_What the exercise asks_: Where a line below includes the word "following", copy that line.

*** Opening of Data under study ***

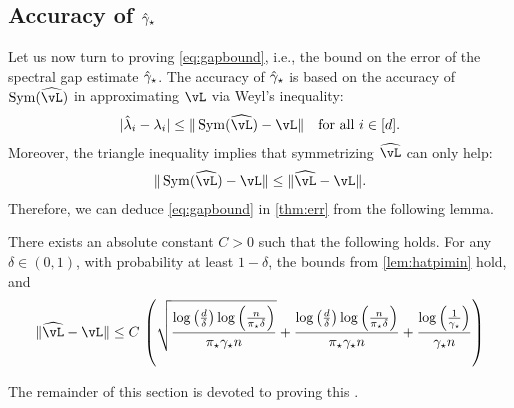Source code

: 
\subsection{Accuracy of $\hat\gamma_{\star}$}

Let us now turn to proving \cref{eq:gapbound}, i.e., 
the bound on the error of the spectral gap estimate $\hat\gamma_{\star}$.
The accuracy of $\hat\gamma_{\star}$ is based on the accuracy of $\Sym(\wh\vL)$
in approximating $\vL$ via Weyl's inequality:
\begin{align*}%
  |\hat\lambda_i - \lambda_i|
  \leq \norm{\Sym(\wh\vL) - \vL}
  \quad \text{for all }i \in [d] .
\end{align*}
Moreover, the triangle inequality implies that symmetrizing $\wh\vL$
can only help:
\begin{align*}
  \norm{\Sym(\wh\vL) - \vL} \leq \norm{\wh\vL - \vL} .
\end{align*}
Therefore, we can deduce \cref{eq:gapbound} in \cref{thm:err} from the
following lemma.
\begin{lemma}
  \label{lem:gap}
  There exists an absolute constant $C>0$ such that the following
  holds.
  For any $\delta \in (0,1)$, with probability at least $1-\delta$,
  the bounds from \cref{lem:hatpimin} hold, and
  \begin{equation*}
    \norm{\wh\vL - \vL}
    \leq
    C\,
    \Parens{
      \sqrt{
        \frac{
          \log\Parens{\frac{d}{\delta}}
          \log\Parens{\frac{n}{\pimin\delta}}
        }{\pimin\gap n}
      }
      +
      \frac{
        \log\Parens{\frac{d}{\delta}}
        \log\Parens{\frac{n}{\pimin\delta}}
      }{\pimin\gap n}
      +
      \frac{\log\Parens{\frac{1}{\gap}}}{\gap n}
    }
  \end{equation*}
\end{lemma}
The remainder of this section is devoted to proving this
.

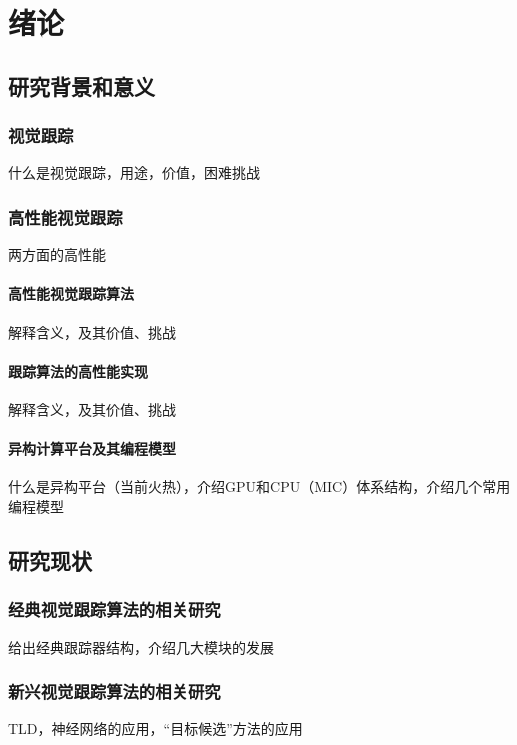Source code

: \chapter{绪论}

\section{研究背景和意义}

\subsection{视觉跟踪}
什么是视觉跟踪，用途，价值，困难挑战

\subsection{高性能视觉跟踪}
两方面的高性能

\subsubsection{高性能视觉跟踪算法}
解释含义，及其价值、挑战

\subsubsection{跟踪算法的高性能实现}
解释含义，及其价值、挑战

\subsubsection{异构计算平台及其编程模型}
什么是异构平台（当前火热），介绍GPU和CPU（MIC）体系结构，介绍几个常用编程模型



\section{研究现状}

\subsection{经典视觉跟踪算法的相关研究}
给出经典跟踪器结构，介绍几大模块的发展

\subsection{新兴视觉跟踪算法的相关研究}
TLD，神经网络的应用，``目标候选''方法的应用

*** Close of Data under study ***

_Solution for this problem_:
following lemma.
  There exists an absolute constant $C>0$ such that the following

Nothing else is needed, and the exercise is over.